If you live in a city, NYC or otherwise, you really must know some basic rules of being a pedestrian. On a daily basis it amazes me how many oblivious people are wandering around, getting in the way.
Stay To The Right
This is the most basic of all street manners: Stay to the right side of the sidewalk. When we drive, we don’t zig-zag all over the place into both lanes do we? Well, it’s the same when walking in the city.
Learn To Say “Excuse Me”
Two simple words, so easy to say, yet so few people do. If you are in a rush and need to get by… say “excuse me,” don’t just rudely push through. Maybe even follow it up with a “Thank you.” Perish the thought…
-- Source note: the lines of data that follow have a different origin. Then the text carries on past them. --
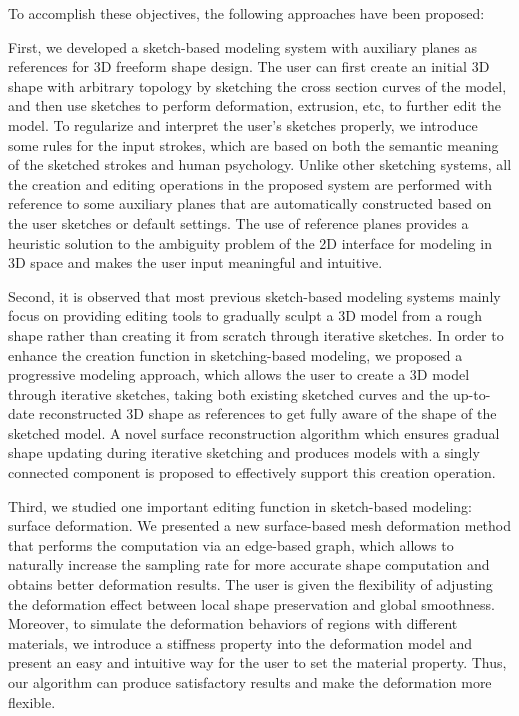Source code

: To accomplish these objectives, the following approaches have been
proposed:

First, we developed a sketch-based modeling system with auxiliary
planes as  references for 3D freeform shape design. The user can
first create an initial 3D shape with arbitrary topology by
sketching the cross section curves of the model, and then use
sketches to perform deformation, extrusion, etc, to further edit the
model. To regularize and interpret the user's sketches properly, we
introduce some rules for the input strokes, which are based on both
the semantic meaning of the sketched strokes and human psychology.
Unlike other sketching systems, all the creation and editing
operations in the proposed system are performed with reference to
some auxiliary planes that are automatically constructed based on
the user sketches or default settings. The use of reference planes
provides a heuristic solution to the ambiguity problem of the 2D
interface for modeling in 3D space and makes the user input
meaningful and intuitive.

Second, it is observed that most previous sketch-based modeling
systems mainly focus on providing editing tools to gradually sculpt
a 3D model from a rough shape rather than creating it from scratch
through iterative sketches. In order to enhance the creation
function in sketching-based modeling, we proposed a progressive
modeling approach, which allows the user to create a 3D model
through iterative sketches, taking both existing sketched curves and
the up-to-date reconstructed 3D shape as references to get fully
aware of the shape of the sketched model. A novel surface
reconstruction algorithm which ensures gradual shape updating during
iterative sketching and produces models with a singly connected
component is proposed to effectively support this creation
operation.

Third, we studied one important editing function in sketch-based
modeling: surface deformation. We presented a new surface-based mesh
deformation method that performs the computation via an edge-based
graph, which allows to naturally increase the sampling rate for more
accurate shape computation and obtains better deformation results.
The user is given the flexibility of adjusting the deformation
effect between local shape preservation and global smoothness.
Moreover, to simulate the deformation behaviors of regions with
different materials, we introduce a stiffness property into the
deformation model and present an easy and intuitive way for the user
to set the material property. Thus, our algorithm can produce
satisfactory results and make the deformation more flexible.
Mind Your Blackberry or iPhone
I’d be lying if I claim to not use my phone while walking on the street. However, there is a big difference between using it responsibly and being so distracted you’ll walk into traffic or face-first into another person. So, as a start, if you’re walking on a very busy street, put the Blackberry away or step off to the side and do what you need to do. This is one of the main reasons I have stuck with my Blackberry with a physical keyboard… with practice you can practically touch-type on it while looking straight ahead.
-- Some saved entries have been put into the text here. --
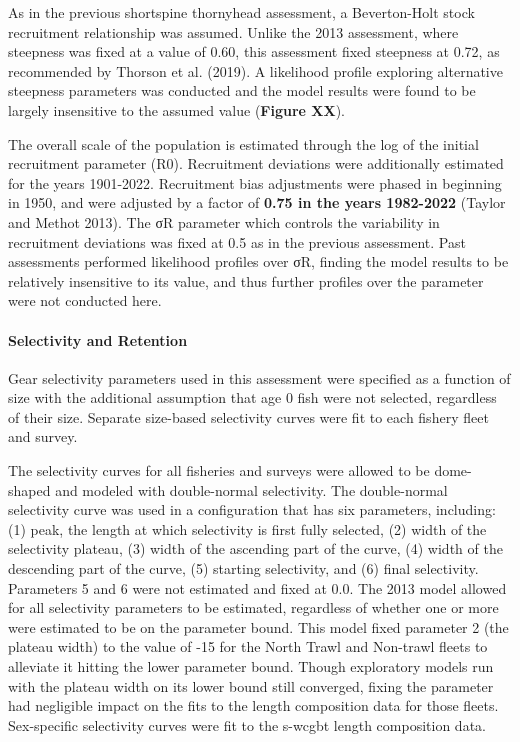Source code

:\documentclass[11pt,
  english,
  letterpaper,
]{article}
\begin{document}
As in the previous shortspine thornyhead assessment, a Beverton-Holt stock recruitment relationship was assumed. Unlike the 2013 assessment, where steepness was fixed at a value of 0.60, this assessment fixed steepness at 0.72, as recommended by Thorson et al. (2019). A likelihood profile exploring alternative steepness parameters was conducted and the model results were found to be largely insensitive to the assumed value (\textbf{Figure XX}).

The overall scale of the population is estimated through the log of the initial recruitment parameter (R0). Recruitment deviations were additionally estimated for the years 1901-2022. Recruitment bias adjustments were phased in beginning in 1950, and were adjusted by a factor of \textbf{0.75 in the years 1982-2022} (Taylor and Methot 2013). The σR parameter which controls the variability in recruitment deviations was fixed at 0.5 as in the previous assessment. Past assessments performed likelihood profiles over σR, finding the model results to be relatively insensitive to its value, and thus further profiles over the parameter were not conducted here.

\hypertarget{selectivity-and-retention}{%
\paragraph{Selectivity and Retention}\label{selectivity-and-retention}}

Gear selectivity parameters used in this assessment were specified as a function of size with the additional assumption that age 0 fish were not selected, regardless of their size. Separate size-based selectivity curves were fit to each fishery fleet and survey.

The selectivity curves for all fisheries and surveys were allowed to be dome-shaped and modeled with double-normal selectivity. The double-normal selectivity curve was used in a configuration that has six parameters, including: (1) peak, the length at which selectivity is first fully selected, (2) width of the selectivity plateau, (3) width of the ascending part of the curve, (4) width of the descending part of the curve, (5) starting selectivity, and (6) final selectivity. Parameters 5 and 6 were not estimated and fixed at 0.0. The 2013 model allowed for all selectivity parameters to be estimated, regardless of whether one or more were estimated to be on the parameter bound. This model fixed parameter 2 (the plateau width) to the value of -15 for the North Trawl and Non-trawl fleets to alleviate it hitting the lower parameter bound. Though exploratory models run with the plateau width on its lower bound still converged, fixing the parameter had negligible impact on the fits to the length composition data for those fleets. Sex-specific selectivity curves were fit to the \gls{s-wcgbt} length composition data.
\end{document}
Walking In Pairs or Groups
Anyone in a couple often walks down the street side-by-side, possibly holding hands. This is all good, but you need to get out of the way when it’s necessary. Walking down a narrow sidewalk or near a pile of recycling bags? Walk single-file so people can get by in the other direction. This applies even more so when walking in groups of more than two. In NYC you will literally see small groups of tourists dominating 20 feet of sidewalk with no regard for anyone, making it nearly impossible for anyone to get by.
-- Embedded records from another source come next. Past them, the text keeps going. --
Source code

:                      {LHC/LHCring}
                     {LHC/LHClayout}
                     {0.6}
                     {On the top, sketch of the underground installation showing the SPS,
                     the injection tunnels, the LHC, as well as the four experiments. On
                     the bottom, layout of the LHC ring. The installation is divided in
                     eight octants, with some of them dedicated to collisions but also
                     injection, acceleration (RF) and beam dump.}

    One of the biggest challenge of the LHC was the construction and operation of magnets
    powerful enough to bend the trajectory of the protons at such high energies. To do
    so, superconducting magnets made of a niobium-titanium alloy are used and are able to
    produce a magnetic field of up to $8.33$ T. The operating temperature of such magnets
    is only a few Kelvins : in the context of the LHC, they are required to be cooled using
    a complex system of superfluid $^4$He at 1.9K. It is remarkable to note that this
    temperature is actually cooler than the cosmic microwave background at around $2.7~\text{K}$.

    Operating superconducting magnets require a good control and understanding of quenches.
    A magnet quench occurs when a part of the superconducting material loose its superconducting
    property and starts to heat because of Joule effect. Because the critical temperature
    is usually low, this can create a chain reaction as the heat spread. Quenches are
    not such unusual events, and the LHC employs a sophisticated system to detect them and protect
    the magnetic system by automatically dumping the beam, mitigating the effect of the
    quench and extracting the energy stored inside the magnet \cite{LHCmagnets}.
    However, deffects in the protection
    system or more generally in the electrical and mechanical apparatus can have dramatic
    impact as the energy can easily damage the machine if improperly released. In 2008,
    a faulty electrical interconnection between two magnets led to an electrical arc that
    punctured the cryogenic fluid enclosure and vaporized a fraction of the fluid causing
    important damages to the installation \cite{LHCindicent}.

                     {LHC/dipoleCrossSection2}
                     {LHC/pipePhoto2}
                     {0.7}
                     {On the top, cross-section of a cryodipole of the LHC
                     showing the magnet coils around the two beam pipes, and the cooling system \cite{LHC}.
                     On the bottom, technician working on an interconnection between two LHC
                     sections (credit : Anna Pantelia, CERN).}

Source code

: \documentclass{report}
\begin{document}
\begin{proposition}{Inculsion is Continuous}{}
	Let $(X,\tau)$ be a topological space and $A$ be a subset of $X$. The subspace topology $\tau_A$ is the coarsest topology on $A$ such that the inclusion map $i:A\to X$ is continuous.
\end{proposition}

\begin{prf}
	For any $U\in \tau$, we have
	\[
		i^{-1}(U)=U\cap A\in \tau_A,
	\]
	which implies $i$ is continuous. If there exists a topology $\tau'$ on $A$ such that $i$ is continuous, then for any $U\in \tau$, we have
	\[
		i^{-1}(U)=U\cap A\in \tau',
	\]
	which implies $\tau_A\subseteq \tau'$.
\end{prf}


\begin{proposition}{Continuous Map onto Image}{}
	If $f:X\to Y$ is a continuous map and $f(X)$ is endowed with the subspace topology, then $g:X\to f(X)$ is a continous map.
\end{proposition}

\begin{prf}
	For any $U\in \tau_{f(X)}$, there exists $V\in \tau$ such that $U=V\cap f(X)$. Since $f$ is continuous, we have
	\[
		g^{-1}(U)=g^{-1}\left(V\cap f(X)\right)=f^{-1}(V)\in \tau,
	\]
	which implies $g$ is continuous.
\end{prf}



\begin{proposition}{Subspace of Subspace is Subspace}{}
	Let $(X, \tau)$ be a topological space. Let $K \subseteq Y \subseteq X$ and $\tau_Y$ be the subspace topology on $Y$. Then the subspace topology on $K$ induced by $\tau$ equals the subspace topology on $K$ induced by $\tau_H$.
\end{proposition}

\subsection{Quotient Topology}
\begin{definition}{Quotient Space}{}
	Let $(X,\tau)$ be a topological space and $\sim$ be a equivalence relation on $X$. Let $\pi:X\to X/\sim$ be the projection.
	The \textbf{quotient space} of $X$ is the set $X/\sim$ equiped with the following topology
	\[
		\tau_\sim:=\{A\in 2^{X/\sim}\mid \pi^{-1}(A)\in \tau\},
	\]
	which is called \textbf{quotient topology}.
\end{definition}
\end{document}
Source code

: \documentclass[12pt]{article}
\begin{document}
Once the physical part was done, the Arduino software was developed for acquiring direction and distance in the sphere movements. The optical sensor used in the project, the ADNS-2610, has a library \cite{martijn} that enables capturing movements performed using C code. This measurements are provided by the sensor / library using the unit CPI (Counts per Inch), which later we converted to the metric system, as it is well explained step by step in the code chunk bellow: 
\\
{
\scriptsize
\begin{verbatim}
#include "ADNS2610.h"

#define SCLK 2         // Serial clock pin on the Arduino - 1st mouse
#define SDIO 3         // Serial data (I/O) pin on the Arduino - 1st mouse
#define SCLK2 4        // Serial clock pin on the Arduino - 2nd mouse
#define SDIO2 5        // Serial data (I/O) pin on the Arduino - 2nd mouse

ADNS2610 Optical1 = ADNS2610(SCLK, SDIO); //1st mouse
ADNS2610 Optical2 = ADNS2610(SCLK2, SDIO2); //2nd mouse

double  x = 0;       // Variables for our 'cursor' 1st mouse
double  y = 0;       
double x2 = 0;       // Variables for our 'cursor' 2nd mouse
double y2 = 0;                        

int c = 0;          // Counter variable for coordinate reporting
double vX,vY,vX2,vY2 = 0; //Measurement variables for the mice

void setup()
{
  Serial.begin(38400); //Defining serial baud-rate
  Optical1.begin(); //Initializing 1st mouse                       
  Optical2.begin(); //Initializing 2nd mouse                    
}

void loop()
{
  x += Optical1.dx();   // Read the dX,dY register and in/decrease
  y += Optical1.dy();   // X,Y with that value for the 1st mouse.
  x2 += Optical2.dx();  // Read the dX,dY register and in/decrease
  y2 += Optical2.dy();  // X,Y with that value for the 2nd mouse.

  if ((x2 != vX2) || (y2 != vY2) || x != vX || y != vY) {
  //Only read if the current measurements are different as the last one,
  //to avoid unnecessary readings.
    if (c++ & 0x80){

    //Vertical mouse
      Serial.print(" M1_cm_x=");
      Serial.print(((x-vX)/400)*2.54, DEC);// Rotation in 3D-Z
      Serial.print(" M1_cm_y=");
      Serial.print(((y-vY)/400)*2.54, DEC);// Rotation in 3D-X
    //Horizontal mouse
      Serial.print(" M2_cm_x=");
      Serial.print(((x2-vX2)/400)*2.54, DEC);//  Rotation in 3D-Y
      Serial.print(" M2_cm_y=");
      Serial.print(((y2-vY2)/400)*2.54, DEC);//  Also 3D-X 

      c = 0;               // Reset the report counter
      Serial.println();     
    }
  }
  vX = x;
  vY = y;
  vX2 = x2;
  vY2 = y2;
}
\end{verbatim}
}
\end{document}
Keep Your Kids And Strollers Under Control
First off, I always open doors for people with strollers, or help a mother carry the stroller up or down stairs, so I am not hating on having kids. However, just because you have a stroller, doesn’t give you a license to dominate the entire street. If you’re going to stop and talk to your friend who also has a kid, maybe don’t perfectly align the strollers so they block the entire sidewalk?
My parents used to each hold one of my hands, and play the “1-2-3 weeeee” game, swinging me down the sidewalk. I can guarantee you, this wasn’t done on a busy street during rush hour. If you have kids who are old enough to be walking down the street on their own two feet, it’s time to teach them the associated manners. Believe me, it works… my father did it, and I’m here writing articles about it!
Keep Your Dog Close
Yeah, your dog is cute, and he or she is the best little boy or girl in the whole world, we all know… but I still don’t want to step in dog sh*t, or pee for that matter. Nor do I want to trip on the dog leash that spans the width of the sidewalk. So, please, when walking your dog in the city, keep he or she under control and let them do their business on the street, where it belongs. NYC, like many other cities, has street cleaner machines that come long and clean up to the curb, so that’s a perfect place for your pet to do its thing… rather than leaving a rivers of pee running across the street.
Don’t Spit Or Litter
I am not sure at what point in time it became acceptable to spit anywhere you please. It is absolutely disgusting. Someone almost spit on me once because they were not paying attention at all. I responded with a nice “What the f*ck are you doing?”. If you feel that compelled to spit, find a trash can or a bathroom. Same goes for tossing gum, straw wrappers, and whatever other little bits of crap you might be inclined to drop on the street.
In some countries you could be put in jail or have your hand cut off for behavior like this… so just be glad you live in a place where you are free to be as much of a dick as you want.